◆ **What is expected**
Across the entries below, how many lines include the word "elements"? Reply with only the number.
Supplied information START
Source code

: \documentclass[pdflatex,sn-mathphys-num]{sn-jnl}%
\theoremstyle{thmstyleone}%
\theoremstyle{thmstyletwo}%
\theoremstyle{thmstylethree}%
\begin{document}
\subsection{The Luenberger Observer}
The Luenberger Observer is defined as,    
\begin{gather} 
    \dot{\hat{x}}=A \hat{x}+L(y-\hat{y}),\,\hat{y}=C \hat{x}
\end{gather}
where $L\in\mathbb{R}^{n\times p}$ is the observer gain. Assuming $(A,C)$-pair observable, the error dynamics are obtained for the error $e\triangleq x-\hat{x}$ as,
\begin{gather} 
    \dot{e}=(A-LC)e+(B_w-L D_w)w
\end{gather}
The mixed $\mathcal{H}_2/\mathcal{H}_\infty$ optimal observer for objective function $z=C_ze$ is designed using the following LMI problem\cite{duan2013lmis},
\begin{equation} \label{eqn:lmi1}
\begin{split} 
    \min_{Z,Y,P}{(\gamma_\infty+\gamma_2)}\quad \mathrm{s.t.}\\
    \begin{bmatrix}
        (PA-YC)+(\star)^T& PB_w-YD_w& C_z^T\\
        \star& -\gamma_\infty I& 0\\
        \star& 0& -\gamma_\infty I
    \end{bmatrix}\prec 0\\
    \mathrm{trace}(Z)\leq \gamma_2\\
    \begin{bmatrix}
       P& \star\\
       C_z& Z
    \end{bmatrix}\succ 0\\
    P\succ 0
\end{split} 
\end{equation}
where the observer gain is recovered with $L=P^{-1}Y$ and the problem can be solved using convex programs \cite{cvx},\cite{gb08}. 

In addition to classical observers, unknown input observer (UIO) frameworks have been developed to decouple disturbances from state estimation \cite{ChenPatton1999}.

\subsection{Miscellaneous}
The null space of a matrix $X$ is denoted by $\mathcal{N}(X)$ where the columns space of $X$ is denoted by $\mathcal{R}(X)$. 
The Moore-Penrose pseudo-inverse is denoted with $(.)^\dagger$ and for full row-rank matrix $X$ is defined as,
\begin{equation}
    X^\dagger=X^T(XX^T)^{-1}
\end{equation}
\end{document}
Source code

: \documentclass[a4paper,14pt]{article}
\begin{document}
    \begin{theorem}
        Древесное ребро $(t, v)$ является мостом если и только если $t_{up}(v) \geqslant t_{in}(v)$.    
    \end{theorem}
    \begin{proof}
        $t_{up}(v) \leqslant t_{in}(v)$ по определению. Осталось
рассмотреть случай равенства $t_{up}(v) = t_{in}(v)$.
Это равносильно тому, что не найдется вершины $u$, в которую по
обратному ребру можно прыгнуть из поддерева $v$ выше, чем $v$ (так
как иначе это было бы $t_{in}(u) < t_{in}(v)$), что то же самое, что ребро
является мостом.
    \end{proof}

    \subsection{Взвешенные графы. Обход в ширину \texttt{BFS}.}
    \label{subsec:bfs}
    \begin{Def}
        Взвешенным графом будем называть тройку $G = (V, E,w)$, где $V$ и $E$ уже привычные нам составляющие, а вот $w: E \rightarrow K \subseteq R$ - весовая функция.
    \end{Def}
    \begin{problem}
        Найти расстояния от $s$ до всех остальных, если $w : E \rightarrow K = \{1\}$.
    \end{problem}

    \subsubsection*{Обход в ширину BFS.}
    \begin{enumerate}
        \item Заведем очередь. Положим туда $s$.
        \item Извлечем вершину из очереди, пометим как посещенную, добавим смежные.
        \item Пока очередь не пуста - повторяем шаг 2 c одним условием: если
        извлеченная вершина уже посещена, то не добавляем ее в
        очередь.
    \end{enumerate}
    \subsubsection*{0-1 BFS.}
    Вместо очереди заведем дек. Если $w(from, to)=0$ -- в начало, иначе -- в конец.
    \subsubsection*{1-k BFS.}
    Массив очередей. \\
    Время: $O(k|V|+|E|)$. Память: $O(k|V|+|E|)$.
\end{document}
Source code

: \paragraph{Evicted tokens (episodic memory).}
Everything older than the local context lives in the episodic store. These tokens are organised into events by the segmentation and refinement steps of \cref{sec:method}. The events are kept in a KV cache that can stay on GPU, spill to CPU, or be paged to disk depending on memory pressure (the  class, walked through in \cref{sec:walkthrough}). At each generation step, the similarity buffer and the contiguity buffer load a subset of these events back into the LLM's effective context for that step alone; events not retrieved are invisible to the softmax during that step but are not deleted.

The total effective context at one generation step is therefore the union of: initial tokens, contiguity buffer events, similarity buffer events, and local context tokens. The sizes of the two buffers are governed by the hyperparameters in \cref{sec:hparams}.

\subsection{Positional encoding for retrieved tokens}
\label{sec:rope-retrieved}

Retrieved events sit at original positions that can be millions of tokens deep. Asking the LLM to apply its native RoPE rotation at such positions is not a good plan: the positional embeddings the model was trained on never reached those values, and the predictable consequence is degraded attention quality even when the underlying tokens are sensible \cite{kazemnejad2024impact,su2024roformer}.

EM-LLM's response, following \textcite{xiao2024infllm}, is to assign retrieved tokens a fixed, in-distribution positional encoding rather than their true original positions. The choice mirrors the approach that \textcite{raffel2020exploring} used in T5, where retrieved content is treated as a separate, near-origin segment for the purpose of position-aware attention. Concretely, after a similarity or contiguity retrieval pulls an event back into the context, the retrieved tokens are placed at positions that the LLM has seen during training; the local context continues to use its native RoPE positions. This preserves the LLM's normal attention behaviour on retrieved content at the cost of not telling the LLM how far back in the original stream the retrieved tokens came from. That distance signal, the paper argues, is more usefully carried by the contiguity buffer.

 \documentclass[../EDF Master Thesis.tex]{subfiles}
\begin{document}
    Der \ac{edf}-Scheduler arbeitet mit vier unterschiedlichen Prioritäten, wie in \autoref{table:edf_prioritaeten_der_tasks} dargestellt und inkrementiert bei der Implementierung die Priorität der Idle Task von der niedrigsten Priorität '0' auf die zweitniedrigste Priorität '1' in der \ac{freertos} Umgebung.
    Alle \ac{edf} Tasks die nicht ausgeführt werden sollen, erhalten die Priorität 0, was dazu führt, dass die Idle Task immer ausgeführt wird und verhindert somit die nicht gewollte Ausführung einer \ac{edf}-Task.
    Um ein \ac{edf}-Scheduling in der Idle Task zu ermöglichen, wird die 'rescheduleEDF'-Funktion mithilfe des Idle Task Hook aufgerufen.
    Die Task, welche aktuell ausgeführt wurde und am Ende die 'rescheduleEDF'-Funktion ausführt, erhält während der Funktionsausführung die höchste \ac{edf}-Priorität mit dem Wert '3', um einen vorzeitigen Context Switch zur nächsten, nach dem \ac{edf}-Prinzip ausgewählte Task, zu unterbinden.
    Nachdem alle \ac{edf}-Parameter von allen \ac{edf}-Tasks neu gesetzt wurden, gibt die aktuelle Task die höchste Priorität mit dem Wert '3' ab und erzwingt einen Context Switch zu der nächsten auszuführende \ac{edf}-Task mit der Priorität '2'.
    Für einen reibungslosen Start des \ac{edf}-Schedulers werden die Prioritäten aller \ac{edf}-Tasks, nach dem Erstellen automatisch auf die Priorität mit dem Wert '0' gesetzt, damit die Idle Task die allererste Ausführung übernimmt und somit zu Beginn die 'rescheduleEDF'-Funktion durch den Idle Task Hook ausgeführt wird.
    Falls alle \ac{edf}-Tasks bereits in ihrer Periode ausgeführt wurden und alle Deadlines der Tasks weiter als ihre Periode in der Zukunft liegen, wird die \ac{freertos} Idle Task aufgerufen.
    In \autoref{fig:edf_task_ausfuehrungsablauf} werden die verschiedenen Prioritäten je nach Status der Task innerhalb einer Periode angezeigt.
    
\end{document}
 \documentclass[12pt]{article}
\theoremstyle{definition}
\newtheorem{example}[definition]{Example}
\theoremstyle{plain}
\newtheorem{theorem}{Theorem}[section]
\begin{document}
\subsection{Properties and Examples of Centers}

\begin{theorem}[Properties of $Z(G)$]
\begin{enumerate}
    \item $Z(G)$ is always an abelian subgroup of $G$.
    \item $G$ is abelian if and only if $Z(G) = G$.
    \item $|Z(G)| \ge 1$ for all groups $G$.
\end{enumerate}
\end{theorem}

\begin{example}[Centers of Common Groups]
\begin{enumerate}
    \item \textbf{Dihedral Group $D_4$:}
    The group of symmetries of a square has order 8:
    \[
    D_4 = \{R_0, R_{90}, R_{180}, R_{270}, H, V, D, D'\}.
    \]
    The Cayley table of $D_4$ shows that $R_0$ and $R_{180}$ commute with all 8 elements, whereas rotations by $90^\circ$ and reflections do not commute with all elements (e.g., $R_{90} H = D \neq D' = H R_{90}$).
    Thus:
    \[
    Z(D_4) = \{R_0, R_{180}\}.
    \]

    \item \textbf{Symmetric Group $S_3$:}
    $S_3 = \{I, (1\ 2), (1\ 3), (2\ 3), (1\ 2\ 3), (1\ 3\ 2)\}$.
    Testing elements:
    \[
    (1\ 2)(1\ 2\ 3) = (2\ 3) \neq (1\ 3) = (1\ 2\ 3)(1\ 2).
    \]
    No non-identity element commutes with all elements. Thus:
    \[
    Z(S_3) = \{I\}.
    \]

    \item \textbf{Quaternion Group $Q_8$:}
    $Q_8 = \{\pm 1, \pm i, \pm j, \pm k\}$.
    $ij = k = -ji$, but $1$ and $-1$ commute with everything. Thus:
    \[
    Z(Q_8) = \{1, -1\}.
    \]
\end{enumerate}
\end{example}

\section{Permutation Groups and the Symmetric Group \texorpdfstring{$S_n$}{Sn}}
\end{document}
Supplied information END
◆ **Problem solution**
3